We are busy preparing the AIBs (international media excellence awards) with its People Choice category for the best TV coverage of “Democracy Uprisings”, as well producing an article, to be published in the next edition of our magazine The Channel, on “Democracy Uprisings and Social Media”, detailing how social media has been used alongside and in place of traditional broadcasting in the Arab Spring and other popular movements.

So it is sometimes easy to be carried away with the idea that the progress towards democracy, supported by broadcasting in all its forms from radio stations to videos on mobile phones, is unstoppable and continual. But the publication by Freedom House of “Freedom in the World 2011: The Authoritarian Challenge to Democracy”, makes sobering reading as it reports on the fifth consecutive year of a decline in world freedom and states that “… the democratic community is not rising to the challenge”.

At the AIB, we add our voice to the fight for the freedom and independence of broadcasters everywhere to report without fear. We salute those organisations who take risks to bring the world news from difficult environments and especially the reporters who often put their lives on the line to report the reality in areas of conflict and repression. Unfortunately, all too often we have to pay tribute to those who are killed or wounded while doing their jobs.

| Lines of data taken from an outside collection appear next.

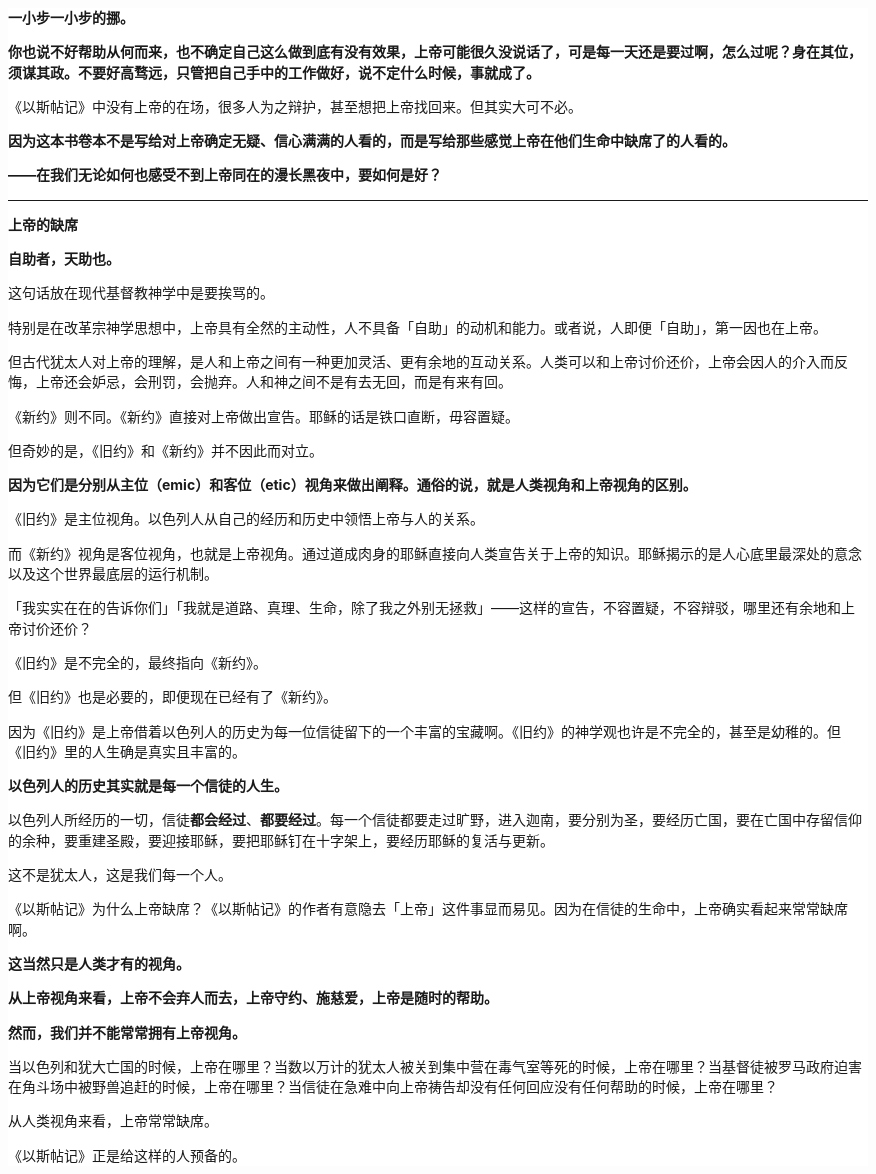 **一小步一小步的挪。**

**你也说不好帮助从何而来，也不确定自己这么做到底有没有效果，上帝可能很久没说话了，可是每一天还是要过啊，怎么过呢？身在其位，须谋其政。不要好高骛远，只管把自己手中的工作做好，说不定什么时候，事就成了。**

  

  

《以斯帖记》中没有上帝的在场，很多人为之辩护，甚至想把上帝找回来。但其实大可不必。

**因为这本书卷本不是写给对上帝确定无疑、信心满满的人看的，而是写给那些感觉上帝在他们生命中缺席了的人看的。**

**——在我们无论如何也感受不到上帝同在的漫长黑夜中，要如何是好？**

---

**上帝的缺席**

**自助者，天助也。**

这句话放在现代基督教神学中是要挨骂的。

特别是在改革宗神学思想中，上帝具有全然的主动性，人不具备「自助」的动机和能力。或者说，人即便「自助」，第一因也在上帝。

但古代犹太人对上帝的理解，是人和上帝之间有一种更加灵活、更有余地的互动关系。人类可以和上帝讨价还价，上帝会因人的介入而反悔，上帝还会妒忌，会刑罚，会抛弃。人和神之间不是有去无回，而是有来有回。

《新约》则不同。《新约》直接对上帝做出宣告。耶稣的话是铁口直断，毋容置疑。

但奇妙的是，《旧约》和《新约》并不因此而对立。

**因为它们是分别从主位（emic）和客位（etic）视角来做出阐释。通俗的说，就是人类视角和上帝视角的区别。**

《旧约》是主位视角。以色列人从自己的经历和历史中领悟上帝与人的关系。

而《新约》视角是客位视角，也就是上帝视角。通过道成肉身的耶稣直接向人类宣告关于上帝的知识。耶稣揭示的是人心底里最深处的意念以及这个世界最底层的运行机制。

「我实实在在的告诉你们」「我就是道路、真理、生命，除了我之外别无拯救」——这样的宣告，不容置疑，不容辩驳，哪里还有余地和上帝讨价还价？

《旧约》是不完全的，最终指向《新约》。

但《旧约》也是必要的，即便现在已经有了《新约》。

因为《旧约》是上帝借着以色列人的历史为每一位信徒留下的一个丰富的宝藏啊。《旧约》的神学观也许是不完全的，甚至是幼稚的。但《旧约》里的人生确是真实且丰富的。

**以色列人的历史其实就是每一个信徒的人生。**

以色列人所经历的一切，信徒**都会经过**、**都要经过**。每一个信徒都要走过旷野，进入迦南，要分别为圣，要经历亡国，要在亡国中存留信仰的余种，要重建圣殿，要迎接耶稣，要把耶稣钉在十字架上，要经历耶稣的复活与更新。

这不是犹太人，这是我们每一个人。

《以斯帖记》为什么上帝缺席？《以斯帖记》的作者有意隐去「上帝」这件事显而易见。因为在信徒的生命中，上帝确实看起来常常缺席啊。

**这当然只是人类才有的视角。**

**从上帝视角来看，上帝不会弃人而去，上帝守约、施慈爱，上帝是随时的帮助。**

**然而，我们并不能常常拥有上帝视角。**

当以色列和犹大亡国的时候，上帝在哪里？当数以万计的犹太人被关到集中营在毒气室等死的时候，上帝在哪里？当基督徒被罗马政府迫害在角斗场中被野兽追赶的时候，上帝在哪里？当信徒在急难中向上帝祷告却没有任何回应没有任何帮助的时候，上帝在哪里？

从人类视角来看，上帝常常缺席。

《以斯帖记》正是给这样的人预备的。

We believe that the broadcasting community has continually risen to the challenge of supporting freedom by struggling to report the facts whatever the situation and that it must work hard to continue to do so. We welcome the many ordinary people who, while taking part in protests, are prepared to take the additional risk of sending out details of what they are experiencing and seeing, which is a vital help to professional broadcasters as they work to report truthfully and analyse carefully.